Director: Jeff Baena

Runtime: 90 min

Rating: R (US)

Cast: Alison Brie, Kate Micucci, Aubrey Plaza, Dave Franco, John C. Reilly, Molly Shannon

Availability: Limited release starting June 30


Content warning: Very minor spoilers below, plus a brief discussion of a sexual assault depicted in the film.

When the trailer advertised The Little Hours as “Based on The Decameron by Boccaccio,” I was as skeptical as I always am. “Based on a True Story?” Right.

But I’ll be damned; this is one of the most faithful adaptations of a piece of medieval literature yet put to screen. And it’s fun—in a deeply weird, occasionally disturbing, Aubrey Plaza sort of way.

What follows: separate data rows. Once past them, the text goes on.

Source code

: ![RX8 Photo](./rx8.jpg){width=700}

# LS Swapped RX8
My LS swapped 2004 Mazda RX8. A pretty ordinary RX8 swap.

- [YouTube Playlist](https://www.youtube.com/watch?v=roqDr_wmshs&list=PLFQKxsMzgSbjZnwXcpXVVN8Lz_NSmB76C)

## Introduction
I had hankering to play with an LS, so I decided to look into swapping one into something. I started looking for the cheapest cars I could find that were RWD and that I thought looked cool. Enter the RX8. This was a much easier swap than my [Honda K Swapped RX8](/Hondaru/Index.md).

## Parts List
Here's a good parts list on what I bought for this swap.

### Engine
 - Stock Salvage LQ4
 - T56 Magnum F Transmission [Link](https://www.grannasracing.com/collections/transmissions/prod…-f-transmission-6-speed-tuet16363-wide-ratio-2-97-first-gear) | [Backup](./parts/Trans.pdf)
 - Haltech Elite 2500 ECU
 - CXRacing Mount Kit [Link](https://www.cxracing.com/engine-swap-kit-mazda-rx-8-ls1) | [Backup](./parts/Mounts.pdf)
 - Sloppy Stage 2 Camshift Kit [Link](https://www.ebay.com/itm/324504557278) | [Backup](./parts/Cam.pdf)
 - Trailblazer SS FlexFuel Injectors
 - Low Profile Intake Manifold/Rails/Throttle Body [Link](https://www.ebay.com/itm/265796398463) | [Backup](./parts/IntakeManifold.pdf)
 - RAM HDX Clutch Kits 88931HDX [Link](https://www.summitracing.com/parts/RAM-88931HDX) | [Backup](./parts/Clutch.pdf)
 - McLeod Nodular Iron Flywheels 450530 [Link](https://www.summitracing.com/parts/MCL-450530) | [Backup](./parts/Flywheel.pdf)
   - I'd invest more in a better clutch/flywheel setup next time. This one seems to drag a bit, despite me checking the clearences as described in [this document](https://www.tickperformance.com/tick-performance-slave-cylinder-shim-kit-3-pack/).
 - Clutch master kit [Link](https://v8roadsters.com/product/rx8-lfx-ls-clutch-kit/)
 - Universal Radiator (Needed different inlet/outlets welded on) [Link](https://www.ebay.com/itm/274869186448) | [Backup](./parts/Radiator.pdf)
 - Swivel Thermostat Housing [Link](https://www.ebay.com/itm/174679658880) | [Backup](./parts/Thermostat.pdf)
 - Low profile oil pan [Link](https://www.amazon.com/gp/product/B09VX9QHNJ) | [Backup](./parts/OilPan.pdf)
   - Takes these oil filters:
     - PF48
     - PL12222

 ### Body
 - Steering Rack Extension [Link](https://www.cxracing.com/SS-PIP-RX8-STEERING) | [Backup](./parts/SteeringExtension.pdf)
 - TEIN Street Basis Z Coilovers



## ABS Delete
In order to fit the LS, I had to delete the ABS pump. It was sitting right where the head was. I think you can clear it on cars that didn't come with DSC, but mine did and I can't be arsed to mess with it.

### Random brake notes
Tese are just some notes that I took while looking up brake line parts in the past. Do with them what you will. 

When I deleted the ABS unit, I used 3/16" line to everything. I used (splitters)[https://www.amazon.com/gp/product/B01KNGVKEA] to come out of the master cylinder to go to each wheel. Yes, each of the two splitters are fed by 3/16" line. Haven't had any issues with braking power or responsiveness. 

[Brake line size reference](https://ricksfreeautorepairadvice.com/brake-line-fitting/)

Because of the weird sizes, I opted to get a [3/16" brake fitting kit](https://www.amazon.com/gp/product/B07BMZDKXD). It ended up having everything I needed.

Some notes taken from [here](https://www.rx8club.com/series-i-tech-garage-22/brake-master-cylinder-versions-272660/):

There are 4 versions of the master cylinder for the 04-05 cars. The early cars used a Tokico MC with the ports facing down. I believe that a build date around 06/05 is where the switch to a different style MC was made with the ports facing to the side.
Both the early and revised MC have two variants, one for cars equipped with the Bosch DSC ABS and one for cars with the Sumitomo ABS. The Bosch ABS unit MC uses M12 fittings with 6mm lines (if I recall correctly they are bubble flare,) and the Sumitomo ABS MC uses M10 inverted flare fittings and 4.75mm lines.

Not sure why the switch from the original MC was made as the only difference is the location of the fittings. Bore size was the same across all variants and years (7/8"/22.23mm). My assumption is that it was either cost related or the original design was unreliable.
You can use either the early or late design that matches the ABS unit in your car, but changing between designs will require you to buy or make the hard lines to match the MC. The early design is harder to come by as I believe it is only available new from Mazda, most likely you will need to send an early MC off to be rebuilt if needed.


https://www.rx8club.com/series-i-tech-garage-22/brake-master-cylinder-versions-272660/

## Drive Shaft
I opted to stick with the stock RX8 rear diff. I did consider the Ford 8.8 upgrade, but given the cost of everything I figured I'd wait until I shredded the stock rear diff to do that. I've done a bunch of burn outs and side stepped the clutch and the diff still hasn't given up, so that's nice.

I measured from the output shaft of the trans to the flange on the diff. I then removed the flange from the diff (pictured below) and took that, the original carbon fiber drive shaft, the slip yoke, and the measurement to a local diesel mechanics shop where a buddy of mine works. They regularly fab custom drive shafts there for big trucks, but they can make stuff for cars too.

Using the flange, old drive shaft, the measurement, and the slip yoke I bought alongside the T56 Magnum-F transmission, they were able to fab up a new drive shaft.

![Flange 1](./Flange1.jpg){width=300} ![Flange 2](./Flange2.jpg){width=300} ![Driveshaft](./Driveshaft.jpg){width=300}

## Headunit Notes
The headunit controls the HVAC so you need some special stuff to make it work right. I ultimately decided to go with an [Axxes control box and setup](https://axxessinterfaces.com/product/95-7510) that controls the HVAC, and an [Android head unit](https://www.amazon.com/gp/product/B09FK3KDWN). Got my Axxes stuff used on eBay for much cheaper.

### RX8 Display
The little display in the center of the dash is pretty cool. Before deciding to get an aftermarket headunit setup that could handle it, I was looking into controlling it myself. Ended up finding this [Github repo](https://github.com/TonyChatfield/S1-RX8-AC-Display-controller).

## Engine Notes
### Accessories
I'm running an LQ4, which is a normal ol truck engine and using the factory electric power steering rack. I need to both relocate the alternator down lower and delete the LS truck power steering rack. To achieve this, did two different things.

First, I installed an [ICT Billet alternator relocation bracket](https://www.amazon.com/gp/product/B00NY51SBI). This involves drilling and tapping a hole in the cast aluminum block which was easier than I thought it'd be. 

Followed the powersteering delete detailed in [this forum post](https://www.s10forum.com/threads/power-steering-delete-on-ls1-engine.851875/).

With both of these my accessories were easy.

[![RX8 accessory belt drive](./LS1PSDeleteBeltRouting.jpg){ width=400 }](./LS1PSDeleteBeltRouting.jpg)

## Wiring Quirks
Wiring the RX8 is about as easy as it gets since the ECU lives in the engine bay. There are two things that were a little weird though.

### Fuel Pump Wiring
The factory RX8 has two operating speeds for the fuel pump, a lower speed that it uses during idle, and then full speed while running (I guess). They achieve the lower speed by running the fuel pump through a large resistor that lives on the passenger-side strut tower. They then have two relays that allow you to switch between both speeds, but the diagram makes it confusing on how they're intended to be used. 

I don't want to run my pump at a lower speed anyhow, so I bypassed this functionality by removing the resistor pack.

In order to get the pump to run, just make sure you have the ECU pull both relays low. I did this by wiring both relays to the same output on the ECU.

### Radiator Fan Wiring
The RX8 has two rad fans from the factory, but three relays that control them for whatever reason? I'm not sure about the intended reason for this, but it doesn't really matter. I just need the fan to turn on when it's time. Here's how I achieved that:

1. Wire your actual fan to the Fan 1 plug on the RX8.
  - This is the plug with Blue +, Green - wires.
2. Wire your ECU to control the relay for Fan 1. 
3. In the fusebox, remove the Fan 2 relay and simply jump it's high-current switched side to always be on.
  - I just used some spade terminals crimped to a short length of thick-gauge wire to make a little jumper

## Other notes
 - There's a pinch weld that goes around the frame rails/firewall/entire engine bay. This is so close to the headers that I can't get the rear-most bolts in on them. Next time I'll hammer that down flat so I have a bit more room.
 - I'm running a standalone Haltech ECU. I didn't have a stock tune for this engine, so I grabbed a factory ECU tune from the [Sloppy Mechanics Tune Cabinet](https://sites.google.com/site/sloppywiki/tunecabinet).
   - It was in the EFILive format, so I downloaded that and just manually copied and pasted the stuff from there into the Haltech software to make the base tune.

It would be impossible to make a film of the entirety of Giovanni Boccaccio’s 1353 opus The Decameron. This is because, like A Thousand and One Nights or Geoffrey Chaucer’s The Canterbury Tales (which is, in many ways an adaptation of The Decameron), it is a collection of short stories rather than a single narrative. So, for those familiar with the Italian original, The Little Hours presents the first story told on the third night.

Yep. That one.

Like any good adaptation, this film takes the original material—a salacious story of a group of very naughty nuns—and expands on it in meaningful ways. We discover that the cookie-cutter “bad nuns” presented for comedy in the original Italian are remade into flawed characters wrapped up in their own stories: sometimes tragic, sometimes funny, always deeply odd.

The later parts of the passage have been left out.